ARTIFICIAL INTELLIGENCE

Artificial intelligence’s time is now

By Richard Billington, Chief Technology Officer at Netcall

Intelligent automation is changing the way businesses work in many sectors by detecting and producing vast amounts of information, artificial intelligence (AI) can automate entire processes or workflows – learning and adapting as they go. From collecting, analysing, and making decisions about information and data, to guiding advanced robots, AI is rapidly revolutionising every commercial process or industry worldwide.

Very often, process and workflow decisions need to be driven by the data and, as it grows that is becoming an ever more challenging undertaking. We are long used to building rules into our apps and basing decisions on the data. Using an ‘if this… then that’ approach works well. However, as the amount and the complexity of the data grows, that approach is becoming more difficult. Whilst you can build rules upon rules (and there’s no technical limit how far you can go), when you get to four or five levels of rules, it becomes increasingly difficult for our brains to understand and follow what is going on. It’s similar to working on a spreadsheet model where our brains struggle to cope with juggling more than about five variables that are impacting the outcome or result.

With the vast amount of data we record, and the complexity of data relationships growing all the time, we need a better way of making sense of the data. That’s where AI and in particular machine learning (ML) comes in.

Machine learning, what is it and how can it be used?

ML is the application of artificial intelligence to understand and learn from large amounts of data. ML models can be created that use complex mathematical algorithms (neural networks) to manage and make sense of very large, complex data sets. In the past, ML models have been trained on very large, anonymised data sets to provide capabilities such as speech or facial recognition that are made available over the internet for widespread usage.

However, ML can now be used to address specific data challenges for enterprises. It’s now possible to build and train your own ML models with your own historical data and use those models to predict likely future outcomes.

How can AI be used?

For example, let’s say you’d like to determine the likelihood of a patient missing a scheduled appointment because each missed appointment costs money and you want to minimise their occurrence. Traditional processing would use a set of rules to decide whether a person might miss an appointment. However, an ML model trained on historical appointment data, would predict on its own, the likelihood of a patient missing an appointment. It does this by learning from historical data and creating its own rules with no limit to the number of factors it might consider. You then use this result to determine actions to be taken, such as offering the patient a different time or location for their appointment that would deliver a higher prospect of them attending. This will reduce the number of missed appointments, deliver a better experience for the patient, and save the hospital significant amounts of money.

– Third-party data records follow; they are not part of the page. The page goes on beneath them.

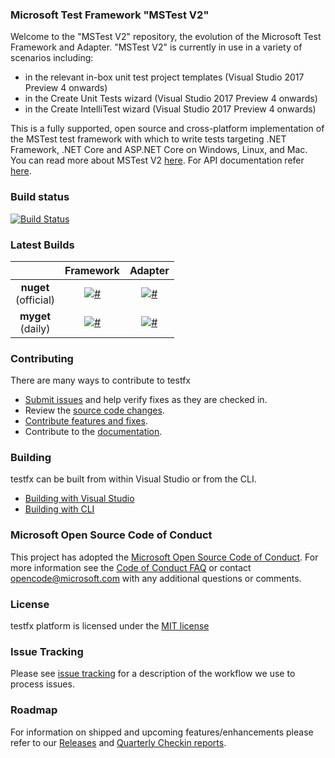 ### Microsoft Test Framework "MSTest V2"
Welcome to the "MSTest V2" repository, the evolution of the Microsoft Test Framework and Adapter. "MSTest V2" is currently in use in a variety of scenarios including:
 - in the relevant in-box unit test project templates (Visual Studio 2017 Preview 4 onwards)
 - in the Create Unit Tests wizard (Visual Studio 2017 Preview 4 onwards)
 - in the Create IntelliTest wizard (Visual Studio 2017 Preview 4 onwards)

This is a fully supported, open source and cross-platform implementation of the MSTest test framework with which to write tests targeting .NET Framework, .NET Core and ASP.NET Core on Windows, Linux, and Mac. You can read more about MSTest V2 [here](https://devblogs.microsoft.com/devops/mstest-v2-now-and-ahead/). For API documentation refer [here](https://docs.microsoft.com/en-us/dotnet/api/microsoft.visualstudio.testtools.unittesting).

### Build status

[![Build Status](https://dev.azure.com/vstestplatform/TestFx/_apis/build/status/TestFx.CI?branchName=master)](https://dev.azure.com/vstestplatform/TestFx/_build/latest?definitionId=8&branchName=master)

### Latest Builds
|            | Framework | Adapter |
|:----------:|:----------------:|:------------------:|
|**nuget** <br> (official)  |[![#](https://img.shields.io/nuget/v/mstest.testframework.svg?style=flat)](http://www.nuget.org/packages/MSTest.TestFramework/)|[![#](https://img.shields.io/nuget/v/mstest.testadapter.svg?style=flat)](http://www.nuget.org/packages/MSTest.TestAdapter/)|
|**myget** <br> (daily)  |[![#](https://img.shields.io/dotnet.myget/mstestv2/vpre/MSTest.TestFramework.svg?style=flat)](https://dotnet.myget.org/feed/mstestv2/package/nuget/MSTest.TestFramework)|[![#](https://img.shields.io/dotnet.myget/mstestv2/vpre/MSTest.TestAdapter.svg)](https://dotnet.myget.org/feed/mstestv2/package/nuget/MSTest.TestAdapter)|

### Contributing
There are many ways to contribute to testfx
- [Submit issues](https://github.com/Microsoft/testfx/issues) and help verify fixes as they are checked in.
- Review the [source code changes](https://github.com/Microsoft/testfx/pulls).
- [Contribute features and fixes](https://github.com/Microsoft/testfx-docs/blob/master/docs/contribute.md).
- Contribute to the [documentation](https://github.com/Microsoft/testfx-docs).

### Building
testfx can be built from within Visual Studio or from the CLI.
- [Building with Visual Studio](https://github.com/Microsoft/testfx-docs/blob/master/docs/contribute.md#building-with-visual-studiovs)
- [Building with CLI](https://github.com/Microsoft/testfx-docs/blob/master/docs/contribute.md#building-with-command-linecli)

### Microsoft Open Source Code of Conduct
This project has adopted the [Microsoft Open Source Code of Conduct](https://opensource.microsoft.com/codeofconduct/). For more information see the [Code of Conduct FAQ](https://opensource.microsoft.com/codeofconduct/faq/) or contact [opencode@microsoft.com](mailto:opencode@microsoft.com) with any additional questions or comments.

### License
testfx platform is licensed under the [MIT license](https://github.com/Microsoft/testfx/blob/master/LICENSE)

### Issue Tracking
Please see [issue tracking](https://github.com/Microsoft/testfx-docs/blob/master/issuetracking.md) for a description of the workflow we use to process issues.

### Roadmap
For information on shipped and upcoming features/enhancements please refer to our [Releases](https://github.com/Microsoft/testfx-docs/blob/master/docs/releases.md) and [Quarterly Checkin reports](https://github.com/Microsoft/testfx-docs/tree/master/Quarterly%20Checkins).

AI can now play an important role in helping understand your business better through gaining insights from the vast amount of historical data collected. Whether it’s:

  • Predicting the likelihood of a customer or patient missing an appointment
  • Identifying those struggling to pay council tax or that might fall into rent arrears so you can offer support earlier
  • Predicting the impact of promotions and pricing or demand into the contact centre
  • Detecting fraudulent claims at the start of a claims management process
  • Identifying those customers at risk of churn
  • Or many other use cases

How the insights created can be beneficial to the business

Predicting future outcomes can be presented to those who need to make decisions with the data. They can be used to make it easier to understand data being presented (e.g. colour code on-screen data based on likely outcome). More than that though, these predictions can be used to drive the next step in a process or workflow automatically within an app or an automation.

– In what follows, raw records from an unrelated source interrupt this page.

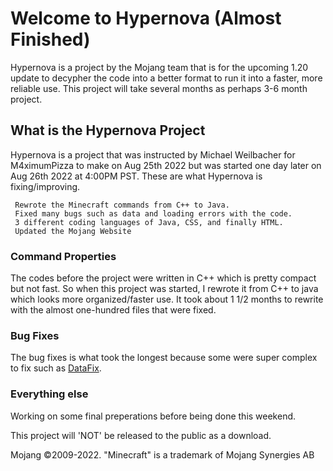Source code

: # Welcome to Hypernova (Almost Finished)

Hypernova is a project by the Mojang team that is for the upcoming 1.20 update to decypher the code into a better format to run it into a faster, more reliable use.  This project will take several months as perhaps 3-6 month project.

## What is the Hypernova Project

Hypernova is a project that was instructed by Michael Weilbacher for M4ximumPizza to make on Aug 25th 2022 but was started one day later on Aug 26th 2022 at 4:00PM PST. These are what Hypernova is fixing/improving.

     Rewrote the Minecraft commands from C++ to Java.
     Fixed many bugs such as data and loading errors with the code.
     3 different coding languages of Java, CSS, and finally HTML.
     Updated the Mojang Website

### Command Properties 

The codes before the project were written in C++ which is pretty compact but not fast. So when this project was started, I rewrote it from C++ to java which looks more organized/faster use. It took about 1 1/2 months to rewrite with the almost one-hundred files that were fixed.

### Bug Fixes

The bug fixes is what took the longest because some were super complex to fix such as [DataFix](https://github.com/M4ximumPizza/Hypernova/blob/master/Fixes/schema/Datafixers.java).

### Everything else

Working on some final preperations before being done this weekend. 

This project will 'NOT' be released to the public as a download.

Mojang ©2009-2022. "Minecraft" is a trademark of Mojang Synergies AB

Automating processes in this way drives efficiencies, lowers costs, increases capacity, and delivers a better customer experience.

Ultimately, AI and ML are two of the most potent protagonists of digital transformation and the basis for the most efficient digital tools today. They are enablers of increasingly innovative and effective solutions directly impacting the market’s acceleration and competitiveness, and customers’ experience and expectations.